What to produce: Give back the records below verbatim, please, but without a single image.

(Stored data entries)
Start of Block

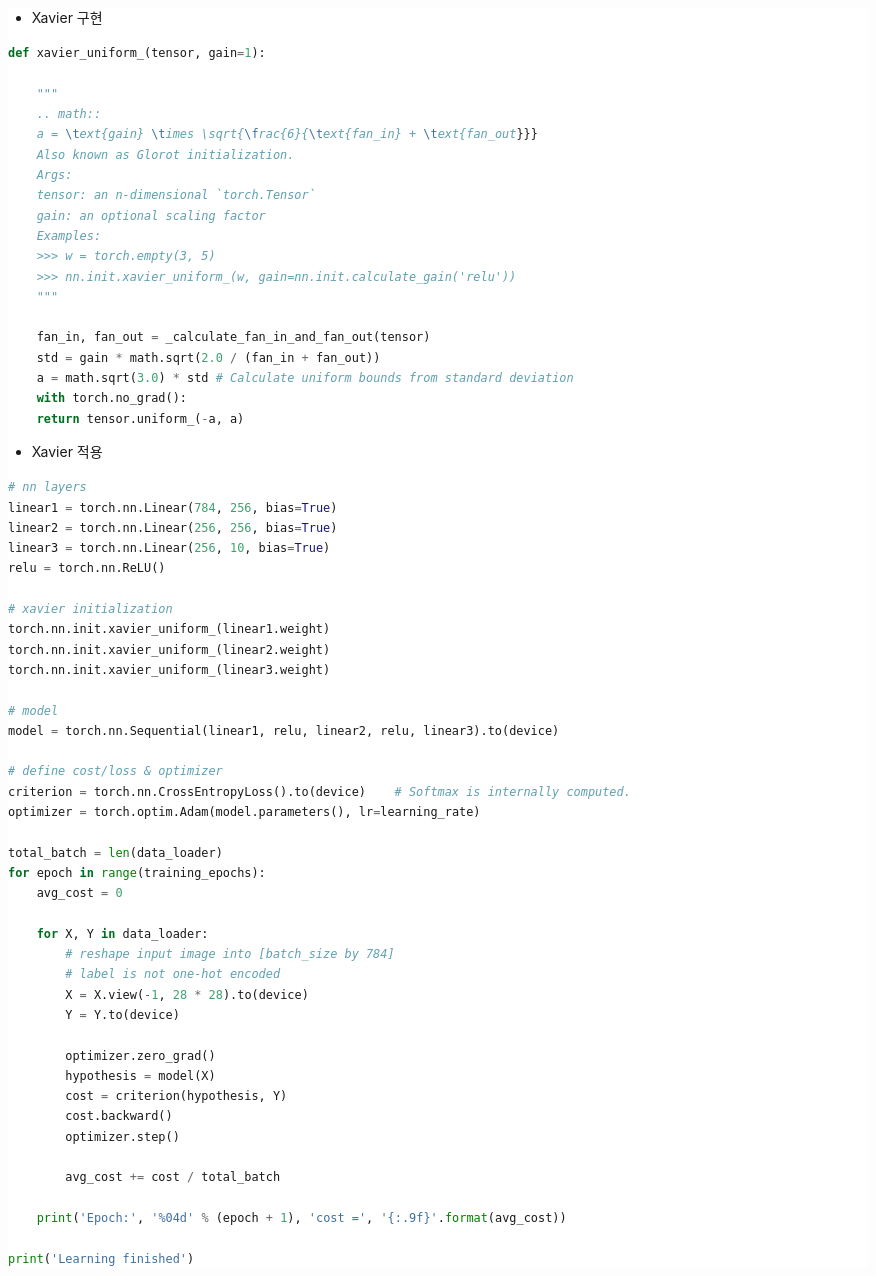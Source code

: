 * Xavier 구현
```python
def xavier_uniform_(tensor, gain=1):

    """
    .. math::
    a = \text{gain} \times \sqrt{\frac{6}{\text{fan_in} + \text{fan_out}}}
    Also known as Glorot initialization.
    Args:
    tensor: an n-dimensional `torch.Tensor`
    gain: an optional scaling factor
    Examples:
    >>> w = torch.empty(3, 5)
    >>> nn.init.xavier_uniform_(w, gain=nn.init.calculate_gain('relu'))
    """

    fan_in, fan_out = _calculate_fan_in_and_fan_out(tensor)
    std = gain * math.sqrt(2.0 / (fan_in + fan_out))
    a = math.sqrt(3.0) * std # Calculate uniform bounds from standard deviation
    with torch.no_grad():
    return tensor.uniform_(-a, a)
```

* Xavier 적용

```python
# nn layers
linear1 = torch.nn.Linear(784, 256, bias=True)
linear2 = torch.nn.Linear(256, 256, bias=True)
linear3 = torch.nn.Linear(256, 10, bias=True)
relu = torch.nn.ReLU()

# xavier initialization
torch.nn.init.xavier_uniform_(linear1.weight)
torch.nn.init.xavier_uniform_(linear2.weight)
torch.nn.init.xavier_uniform_(linear3.weight)

# model
model = torch.nn.Sequential(linear1, relu, linear2, relu, linear3).to(device)

# define cost/loss & optimizer
criterion = torch.nn.CrossEntropyLoss().to(device)    # Softmax is internally computed.
optimizer = torch.optim.Adam(model.parameters(), lr=learning_rate)

total_batch = len(data_loader)
for epoch in range(training_epochs):
    avg_cost = 0

    for X, Y in data_loader:
        # reshape input image into [batch_size by 784]
        # label is not one-hot encoded
        X = X.view(-1, 28 * 28).to(device)
        Y = Y.to(device)

        optimizer.zero_grad()
        hypothesis = model(X)
        cost = criterion(hypothesis, Y)
        cost.backward()
        optimizer.step()

        avg_cost += cost / total_batch

    print('Epoch:', '%04d' % (epoch + 1), 'cost =', '{:.9f}'.format(avg_cost))

print('Learning finished')
```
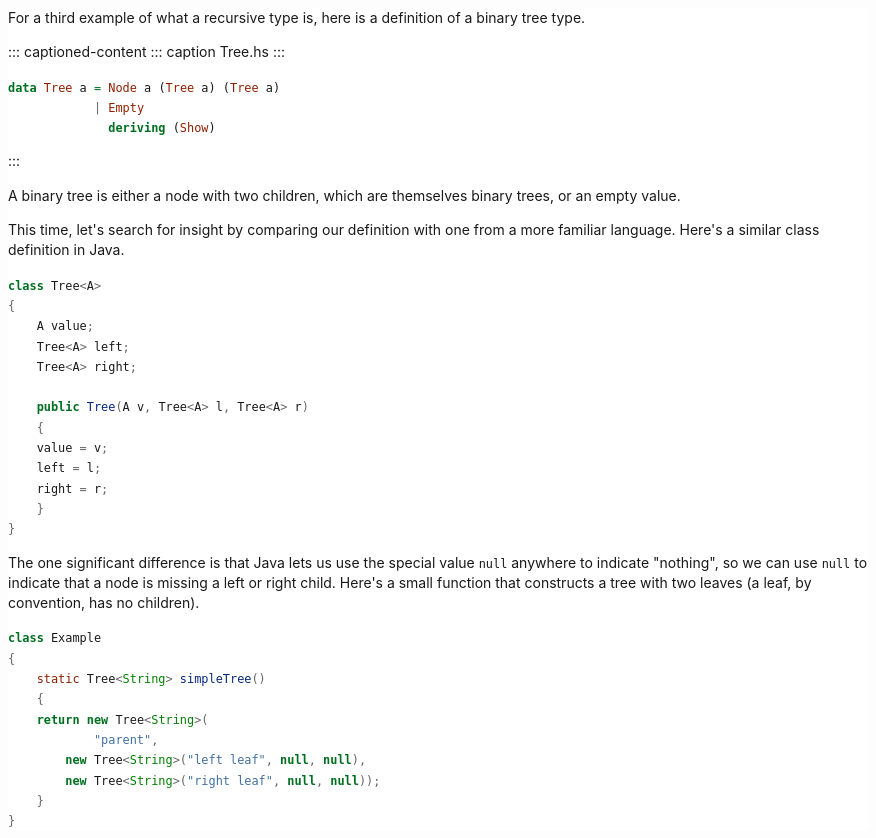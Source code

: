 For a third example of what a recursive type is, here is a definition of
a binary tree type.

::: captioned-content
::: caption
Tree.hs
:::

``` haskell
data Tree a = Node a (Tree a) (Tree a)
            | Empty
              deriving (Show)
```
:::

A binary tree is either a node with two children, which are themselves
binary trees, or an empty value.

This time, let\'s search for insight by comparing our definition with
one from a more familiar language. Here\'s a similar class definition in
Java.

``` java
class Tree<A>
{
    A value;
    Tree<A> left;
    Tree<A> right;

    public Tree(A v, Tree<A> l, Tree<A> r)
    {
    value = v;
    left = l;
    right = r;
    }
}
```

The one significant difference is that Java lets us use the special
value `null` anywhere to indicate \"nothing\", so we can use `null` to
indicate that a node is missing a left or right child. Here\'s a small
function that constructs a tree with two leaves (a leaf, by convention,
has no children).

``` java
class Example
{
    static Tree<String> simpleTree()
    {
    return new Tree<String>(
            "parent",
        new Tree<String>("left leaf", null, null),
        new Tree<String>("right leaf", null, null));
    }
}
```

End of Block

Exercise result:
Source code

: * Xavier 구현
```python
def xavier_uniform_(tensor, gain=1):

    """
    .. math::
    a = \text{gain} \times \sqrt{\frac{6}{\text{fan_in} + \text{fan_out}}}
    Also known as Glorot initialization.
    Args:
    tensor: an n-dimensional `torch.Tensor`
    gain: an optional scaling factor
    Examples:
    >>> w = torch.empty(3, 5)
    >>> nn.init.xavier_uniform_(w, gain=nn.init.calculate_gain('relu'))
    """

    fan_in, fan_out = _calculate_fan_in_and_fan_out(tensor)
    std = gain * math.sqrt(2.0 / (fan_in + fan_out))
    a = math.sqrt(3.0) * std # Calculate uniform bounds from standard deviation
    with torch.no_grad():
    return tensor.uniform_(-a, a)
```

* Xavier 적용

```python
# nn layers
linear1 = torch.nn.Linear(784, 256, bias=True)
linear2 = torch.nn.Linear(256, 256, bias=True)
linear3 = torch.nn.Linear(256, 10, bias=True)
relu = torch.nn.ReLU()

# xavier initialization
torch.nn.init.xavier_uniform_(linear1.weight)
torch.nn.init.xavier_uniform_(linear2.weight)
torch.nn.init.xavier_uniform_(linear3.weight)

# model
model = torch.nn.Sequential(linear1, relu, linear2, relu, linear3).to(device)

# define cost/loss & optimizer
criterion = torch.nn.CrossEntropyLoss().to(device)    # Softmax is internally computed.
optimizer = torch.optim.Adam(model.parameters(), lr=learning_rate)

total_batch = len(data_loader)
for epoch in range(training_epochs):
    avg_cost = 0

    for X, Y in data_loader:
        # reshape input image into [batch_size by 784]
        # label is not one-hot encoded
        X = X.view(-1, 28 * 28).to(device)
        Y = Y.to(device)

        optimizer.zero_grad()
        hypothesis = model(X)
        cost = criterion(hypothesis, Y)
        cost.backward()
        optimizer.step()

        avg_cost += cost / total_batch

    print('Epoch:', '%04d' % (epoch + 1), 'cost =', '{:.9f}'.format(avg_cost))

print('Learning finished')
```
Source code

: For a third example of what a recursive type is, here is a definition of
a binary tree type.

::: captioned-content
::: caption
Tree.hs
:::

``` haskell
data Tree a = Node a (Tree a) (Tree a)
            | Empty
              deriving (Show)
```
:::

A binary tree is either a node with two children, which are themselves
binary trees, or an empty value.

This time, let\'s search for insight by comparing our definition with
one from a more familiar language. Here\'s a similar class definition in
Java.

``` java
class Tree<A>
{
    A value;
    Tree<A> left;
    Tree<A> right;

    public Tree(A v, Tree<A> l, Tree<A> r)
    {
    value = v;
    left = l;
    right = r;
    }
}
```

The one significant difference is that Java lets us use the special
value `null` anywhere to indicate \"nothing\", so we can use `null` to
indicate that a node is missing a left or right child. Here\'s a small
function that constructs a tree with two leaves (a leaf, by convention,
has no children).

``` java
class Example
{
    static Tree<String> simpleTree()
    {
    return new Tree<String>(
            "parent",
        new Tree<String>("left leaf", null, null),
        new Tree<String>("right leaf", null, null));
    }
}
```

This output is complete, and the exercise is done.